◆ **Instructions for the task**
Include in the output the line containing "are an initial" and each subsequent line of the records, through the end, transcribed exactly. Add nothing else.

(Dataset content)

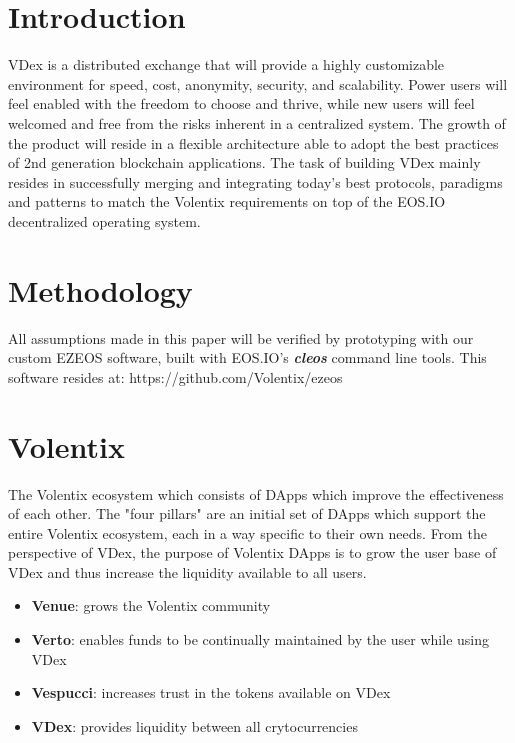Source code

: \documentclass[]{article}
\begin{document}
\section{Introduction}

VDex is a distributed exchange that will provide a highly customizable environment for speed, cost, 
anonymity, security, and scalability. 
Power users will feel enabled with the freedom to choose and thrive, 
while new users will feel welcomed and free from the risks inherent in a centralized system. 
The growth of the product will reside in a flexible architecture 
able to adopt the best practices of 2nd generation blockchain applications.  
The task of building VDex mainly resides in successfully merging
and integrating today's best protocols, paradigms and patterns to match the 
Volentix requirements on top of the EOS.IO decentralized operating system.
%
 	
\section{Methodology}

All assumptions made in this paper will be verified by prototyping with our custom EZEOS software, built
with EOS.IO's \textbf{\textit{cleos}} command line tools. This software resides at: https://github.com/Volentix/ezeos

\section{Volentix}	
The Volentix ecosystem which consists of DApps which improve the effectiveness of each other.
The "four pillars" are an initial set of DApps which support the entire Volentix ecosystem,
each in a way specific to their own needs.
From the perspective of VDex, the purpose of Volentix DApps is to grow the user base of VDex
and thus increase the liquidity available to all users.

\begin{itemize}

\item \textbf{Venue}: grows the Volentix community
\item \textbf{Verto}: enables funds to be continually maintained by the user while using VDex
\item \textbf{Vespucci}: increases trust in the tokens available on VDex
\item \textbf{VDex}: provides liquidity between all crytocurrencies
\end{itemize}
\end{document}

(End Dataset content)

◆ **Solved problem**
The "four pillars" are an initial set of DApps which support the entire Volentix ecosystem,
each in a way specific to their own needs.
From the perspective of VDex, the purpose of Volentix DApps is to grow the user base of VDex
and thus increase the liquidity available to all users.

\begin{itemize}

\item \textbf{Venue}: grows the Volentix community
\item \textbf{Verto}: enables funds to be continually maintained by the user while using VDex
\item \textbf{Vespucci}: increases trust in the tokens available on VDex
\item \textbf{VDex}: provides liquidity between all crytocurrencies
\end{itemize}
\end{document}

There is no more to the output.